Colleges with Mechanical Engineering and Smaller School Feel

@Tara108 Cooper is a great choice especially w/ the high scores, they have great engineering and give
a 21K scholarship to all accepted students: https://cooper.edu/admissions/financial-aid
Bucknell & Lehigh ¶ are both great smaller schools w/ strong engineering. Rose-Hulman (Indiana) is like Olin but larger and somewhat less selective (still has very strong engineering). RPI (NY), WPI(MA) if your student is ok with little to no humanities present. Harvey Mudd (CA) is the top engineering/STEM LAC with access to the 7 College Claremont College Consortium in Claremont, CA. Dartmouth is an undergrad-focused Ivy with strong engineering.

CU says that 62% of their students are from the states of New York or New Jersey, including 37% from New York City specifically. I would bet that large numbers of these students are living at home and commuting. If your home was within commuting distance, CU could be a great value, given their good financial aid.
http://cooper.edu/admissions/facts

But if you are non-local and want to live near campus, then the value proposition changes. Check out the advertised rents for the campus area (note that many of these are 2-bedroom or 3-bedroom apartments, so a share of the rent would only be a corresponding fraction of the posted cost):
https://www.renthop.com/nyc/cooper-union-apartments-for-rent

Swarthmore?

Take a look at Alfred University in western NY.
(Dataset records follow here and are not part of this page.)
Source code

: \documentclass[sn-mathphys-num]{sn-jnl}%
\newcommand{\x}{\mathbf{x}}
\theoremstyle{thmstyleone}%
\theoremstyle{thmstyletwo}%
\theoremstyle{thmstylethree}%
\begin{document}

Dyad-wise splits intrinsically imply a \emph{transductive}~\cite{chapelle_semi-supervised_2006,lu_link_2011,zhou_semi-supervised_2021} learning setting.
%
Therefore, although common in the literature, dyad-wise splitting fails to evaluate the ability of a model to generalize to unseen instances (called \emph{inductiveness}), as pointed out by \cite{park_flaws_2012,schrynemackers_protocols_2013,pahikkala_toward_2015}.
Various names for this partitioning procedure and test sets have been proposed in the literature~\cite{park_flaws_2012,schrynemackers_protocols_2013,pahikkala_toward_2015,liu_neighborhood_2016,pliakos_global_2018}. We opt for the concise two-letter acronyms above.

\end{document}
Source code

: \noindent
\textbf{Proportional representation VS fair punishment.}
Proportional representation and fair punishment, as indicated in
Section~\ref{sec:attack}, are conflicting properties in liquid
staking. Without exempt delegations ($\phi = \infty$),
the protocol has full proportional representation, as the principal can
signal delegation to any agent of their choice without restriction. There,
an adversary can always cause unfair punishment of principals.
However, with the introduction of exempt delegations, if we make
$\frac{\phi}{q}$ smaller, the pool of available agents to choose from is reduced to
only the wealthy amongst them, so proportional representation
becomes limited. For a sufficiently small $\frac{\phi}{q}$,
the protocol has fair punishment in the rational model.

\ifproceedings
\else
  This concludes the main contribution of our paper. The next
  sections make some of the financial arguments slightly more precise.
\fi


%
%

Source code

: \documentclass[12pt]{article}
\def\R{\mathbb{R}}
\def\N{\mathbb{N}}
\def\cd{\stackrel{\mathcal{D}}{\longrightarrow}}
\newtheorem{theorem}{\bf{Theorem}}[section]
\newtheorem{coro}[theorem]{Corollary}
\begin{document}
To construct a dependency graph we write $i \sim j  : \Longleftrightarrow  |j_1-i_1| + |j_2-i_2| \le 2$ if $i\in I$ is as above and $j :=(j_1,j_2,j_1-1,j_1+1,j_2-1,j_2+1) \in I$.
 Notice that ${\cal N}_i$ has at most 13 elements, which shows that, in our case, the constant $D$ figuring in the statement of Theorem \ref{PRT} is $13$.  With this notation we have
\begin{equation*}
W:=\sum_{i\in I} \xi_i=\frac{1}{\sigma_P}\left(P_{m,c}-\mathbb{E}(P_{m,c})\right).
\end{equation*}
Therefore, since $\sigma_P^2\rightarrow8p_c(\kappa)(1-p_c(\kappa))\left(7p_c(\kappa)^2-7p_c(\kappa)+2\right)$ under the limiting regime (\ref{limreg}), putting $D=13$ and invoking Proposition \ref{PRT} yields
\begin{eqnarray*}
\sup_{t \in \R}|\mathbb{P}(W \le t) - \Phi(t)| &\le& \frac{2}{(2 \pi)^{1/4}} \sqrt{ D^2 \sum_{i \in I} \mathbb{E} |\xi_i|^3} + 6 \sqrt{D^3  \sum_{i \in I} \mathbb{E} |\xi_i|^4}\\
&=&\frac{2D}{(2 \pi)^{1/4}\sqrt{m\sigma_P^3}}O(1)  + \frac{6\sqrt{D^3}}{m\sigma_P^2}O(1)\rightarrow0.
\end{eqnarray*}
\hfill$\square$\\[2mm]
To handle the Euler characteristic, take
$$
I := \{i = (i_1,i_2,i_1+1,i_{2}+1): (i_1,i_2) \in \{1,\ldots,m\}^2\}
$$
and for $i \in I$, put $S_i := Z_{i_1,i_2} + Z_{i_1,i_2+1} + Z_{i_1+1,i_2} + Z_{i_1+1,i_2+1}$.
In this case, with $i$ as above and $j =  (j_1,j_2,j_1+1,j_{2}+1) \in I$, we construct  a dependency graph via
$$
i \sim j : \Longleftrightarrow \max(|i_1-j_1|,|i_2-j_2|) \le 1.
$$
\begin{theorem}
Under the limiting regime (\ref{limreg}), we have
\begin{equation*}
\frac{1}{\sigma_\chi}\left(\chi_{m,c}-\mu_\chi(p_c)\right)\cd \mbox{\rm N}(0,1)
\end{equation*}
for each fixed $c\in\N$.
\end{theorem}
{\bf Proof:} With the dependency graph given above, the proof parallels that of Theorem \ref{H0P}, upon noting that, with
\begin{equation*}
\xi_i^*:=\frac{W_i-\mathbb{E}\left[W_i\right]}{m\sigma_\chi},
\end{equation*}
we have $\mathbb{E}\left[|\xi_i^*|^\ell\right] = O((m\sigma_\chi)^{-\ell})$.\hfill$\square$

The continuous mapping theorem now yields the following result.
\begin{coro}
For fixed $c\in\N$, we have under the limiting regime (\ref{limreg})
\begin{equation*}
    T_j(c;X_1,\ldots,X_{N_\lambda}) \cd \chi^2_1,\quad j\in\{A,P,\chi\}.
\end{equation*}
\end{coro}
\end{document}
Thanks to all! Very helpful indeed.

Don’t rule out Rice simply because of its Texas location. Houston is an incredibly diverse city, and its politics skew well to the left.

In some ways Rice is a kind of over-sized liberal arts college, and–as such–it combines traditional advantages of a LAC (e.g., focus on undergraduate instruction, collaborative atmosphere, etc.) with those of a research university.

LMU and USD in So Cal, Co School of Mines and Or Inst of Tech are both WUE participants and worth a look.

Oregon Tech is WUE, but not very selective.

Colorado School of Mines is a more selective and attractive option, but based on my reading of the FAQs on the CSM website, they may not, in fact, be WUE:

https://inside.mines.edu/Frequently-Asked-Questions-New-Students_1

But OP said he wasn’t looking for a Rocky Mtn location. Why? Who knows.

WUE participants are typically less selective ones. The more selective schools in those states are not likely to want to offer tuition discounts to WUE out-of-state students when they could easily fill their out-of-state seats with those paying list price. So, out of the “mines” schools, the ones in NM and SD are in WUE, but the one in CO is not.